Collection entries
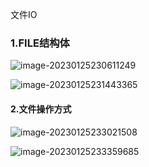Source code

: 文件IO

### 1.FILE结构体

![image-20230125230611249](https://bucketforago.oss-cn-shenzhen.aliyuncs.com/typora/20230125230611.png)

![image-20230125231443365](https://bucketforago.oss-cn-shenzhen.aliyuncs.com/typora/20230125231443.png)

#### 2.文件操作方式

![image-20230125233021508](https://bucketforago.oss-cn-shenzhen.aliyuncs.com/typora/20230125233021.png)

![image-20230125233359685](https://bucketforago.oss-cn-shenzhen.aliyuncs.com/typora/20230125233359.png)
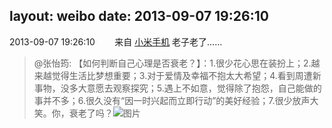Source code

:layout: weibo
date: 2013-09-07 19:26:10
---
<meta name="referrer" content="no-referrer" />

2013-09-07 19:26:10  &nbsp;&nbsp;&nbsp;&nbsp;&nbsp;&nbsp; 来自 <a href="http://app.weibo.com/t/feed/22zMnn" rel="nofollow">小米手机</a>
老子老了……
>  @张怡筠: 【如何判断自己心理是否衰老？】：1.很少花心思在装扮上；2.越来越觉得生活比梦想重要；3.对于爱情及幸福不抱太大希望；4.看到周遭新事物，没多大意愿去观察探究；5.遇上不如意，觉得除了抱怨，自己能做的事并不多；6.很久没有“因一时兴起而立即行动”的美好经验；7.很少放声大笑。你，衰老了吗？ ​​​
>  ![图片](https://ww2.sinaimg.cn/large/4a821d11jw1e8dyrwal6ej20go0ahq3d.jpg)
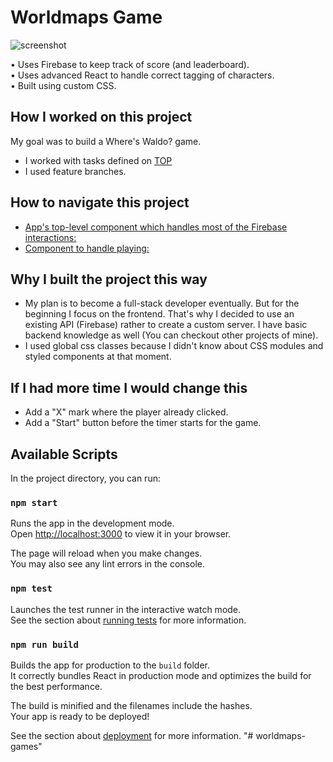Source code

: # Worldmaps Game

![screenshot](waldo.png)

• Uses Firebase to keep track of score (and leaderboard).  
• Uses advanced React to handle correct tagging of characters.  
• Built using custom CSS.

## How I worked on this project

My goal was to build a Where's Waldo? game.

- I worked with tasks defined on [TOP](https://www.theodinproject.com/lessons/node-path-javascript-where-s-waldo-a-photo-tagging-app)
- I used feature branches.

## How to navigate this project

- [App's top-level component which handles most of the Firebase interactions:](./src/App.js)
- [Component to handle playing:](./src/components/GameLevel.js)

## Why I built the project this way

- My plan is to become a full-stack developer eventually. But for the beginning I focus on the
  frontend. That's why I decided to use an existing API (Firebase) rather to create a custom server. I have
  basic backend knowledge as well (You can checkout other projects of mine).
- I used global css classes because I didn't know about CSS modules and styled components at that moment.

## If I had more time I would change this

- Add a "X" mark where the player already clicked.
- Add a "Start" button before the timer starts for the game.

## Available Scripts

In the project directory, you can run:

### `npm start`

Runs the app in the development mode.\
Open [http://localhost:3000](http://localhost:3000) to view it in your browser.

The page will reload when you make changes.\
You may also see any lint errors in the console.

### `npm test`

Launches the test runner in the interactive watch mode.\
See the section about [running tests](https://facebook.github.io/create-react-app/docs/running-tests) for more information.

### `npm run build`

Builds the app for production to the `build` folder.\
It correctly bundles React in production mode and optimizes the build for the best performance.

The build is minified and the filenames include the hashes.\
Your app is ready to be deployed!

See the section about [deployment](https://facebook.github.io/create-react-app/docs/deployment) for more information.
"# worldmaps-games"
...
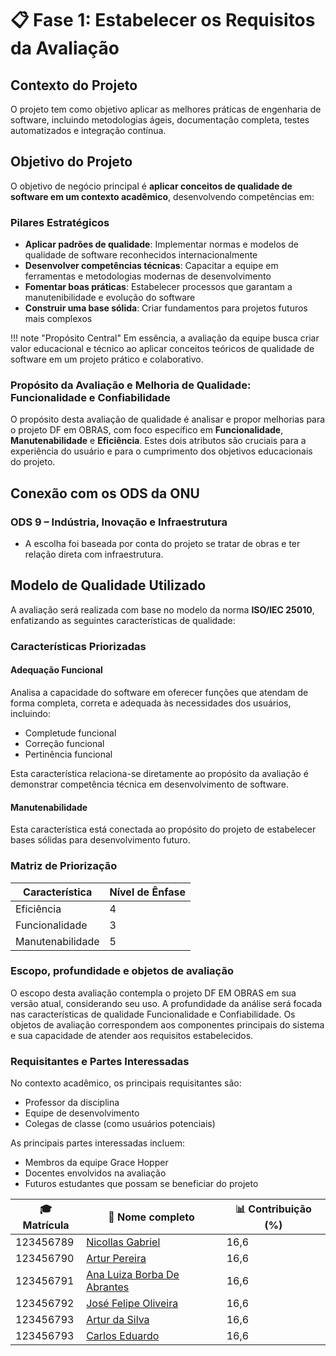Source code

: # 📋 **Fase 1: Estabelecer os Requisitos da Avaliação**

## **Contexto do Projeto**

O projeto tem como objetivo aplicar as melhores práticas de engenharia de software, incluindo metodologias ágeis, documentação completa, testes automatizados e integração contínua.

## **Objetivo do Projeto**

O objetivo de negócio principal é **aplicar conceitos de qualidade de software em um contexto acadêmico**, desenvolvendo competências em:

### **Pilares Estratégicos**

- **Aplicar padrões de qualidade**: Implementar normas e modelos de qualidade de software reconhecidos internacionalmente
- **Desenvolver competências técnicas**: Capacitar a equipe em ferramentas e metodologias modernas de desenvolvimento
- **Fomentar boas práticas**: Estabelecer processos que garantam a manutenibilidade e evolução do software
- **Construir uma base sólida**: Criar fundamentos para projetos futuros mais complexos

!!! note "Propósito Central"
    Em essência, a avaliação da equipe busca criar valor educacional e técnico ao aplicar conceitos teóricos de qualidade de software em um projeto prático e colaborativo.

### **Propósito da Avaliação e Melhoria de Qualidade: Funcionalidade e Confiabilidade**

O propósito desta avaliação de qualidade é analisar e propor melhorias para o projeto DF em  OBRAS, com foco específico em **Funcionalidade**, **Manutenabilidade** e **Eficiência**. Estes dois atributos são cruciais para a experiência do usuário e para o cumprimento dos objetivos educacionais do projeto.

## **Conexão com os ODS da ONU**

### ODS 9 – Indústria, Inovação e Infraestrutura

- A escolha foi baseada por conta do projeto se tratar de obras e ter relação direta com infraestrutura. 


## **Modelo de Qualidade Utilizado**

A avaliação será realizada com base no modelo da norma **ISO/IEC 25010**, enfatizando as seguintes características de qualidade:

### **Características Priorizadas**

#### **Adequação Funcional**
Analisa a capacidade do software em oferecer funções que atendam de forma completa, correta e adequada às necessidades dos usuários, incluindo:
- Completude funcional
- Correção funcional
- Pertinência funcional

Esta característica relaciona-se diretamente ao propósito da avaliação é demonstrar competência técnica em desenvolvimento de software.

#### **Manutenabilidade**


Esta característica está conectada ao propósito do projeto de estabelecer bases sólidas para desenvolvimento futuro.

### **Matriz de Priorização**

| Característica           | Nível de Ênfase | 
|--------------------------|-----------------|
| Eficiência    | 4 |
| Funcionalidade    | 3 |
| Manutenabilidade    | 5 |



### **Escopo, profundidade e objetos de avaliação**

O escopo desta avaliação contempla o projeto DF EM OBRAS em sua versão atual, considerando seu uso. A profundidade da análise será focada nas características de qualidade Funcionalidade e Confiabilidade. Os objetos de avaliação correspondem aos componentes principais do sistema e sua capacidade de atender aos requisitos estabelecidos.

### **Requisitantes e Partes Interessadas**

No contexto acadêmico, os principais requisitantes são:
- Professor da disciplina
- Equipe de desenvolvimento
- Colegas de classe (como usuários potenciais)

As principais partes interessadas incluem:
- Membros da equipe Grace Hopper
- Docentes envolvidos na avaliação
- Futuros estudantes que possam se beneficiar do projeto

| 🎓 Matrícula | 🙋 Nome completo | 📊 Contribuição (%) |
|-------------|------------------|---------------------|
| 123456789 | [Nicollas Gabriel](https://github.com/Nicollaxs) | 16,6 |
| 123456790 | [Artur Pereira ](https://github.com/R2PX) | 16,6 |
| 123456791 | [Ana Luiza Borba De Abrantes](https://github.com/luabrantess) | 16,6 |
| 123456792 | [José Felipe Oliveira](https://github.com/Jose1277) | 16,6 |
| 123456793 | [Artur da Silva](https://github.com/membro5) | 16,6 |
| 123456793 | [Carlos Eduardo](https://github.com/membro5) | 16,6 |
--
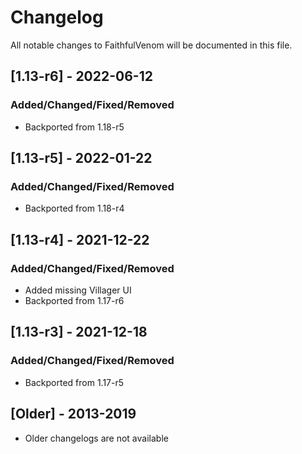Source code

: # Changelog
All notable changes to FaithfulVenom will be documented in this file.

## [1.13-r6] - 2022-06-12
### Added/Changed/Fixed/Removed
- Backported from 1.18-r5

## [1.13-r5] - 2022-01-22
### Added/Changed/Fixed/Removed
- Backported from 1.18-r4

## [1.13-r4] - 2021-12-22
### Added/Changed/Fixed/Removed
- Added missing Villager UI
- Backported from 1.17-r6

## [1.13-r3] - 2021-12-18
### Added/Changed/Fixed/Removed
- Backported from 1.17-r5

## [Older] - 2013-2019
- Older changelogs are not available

### What to work on
What is the number of lines in the records that contain "typora"? State that number alone.

### Answer to the exercise
4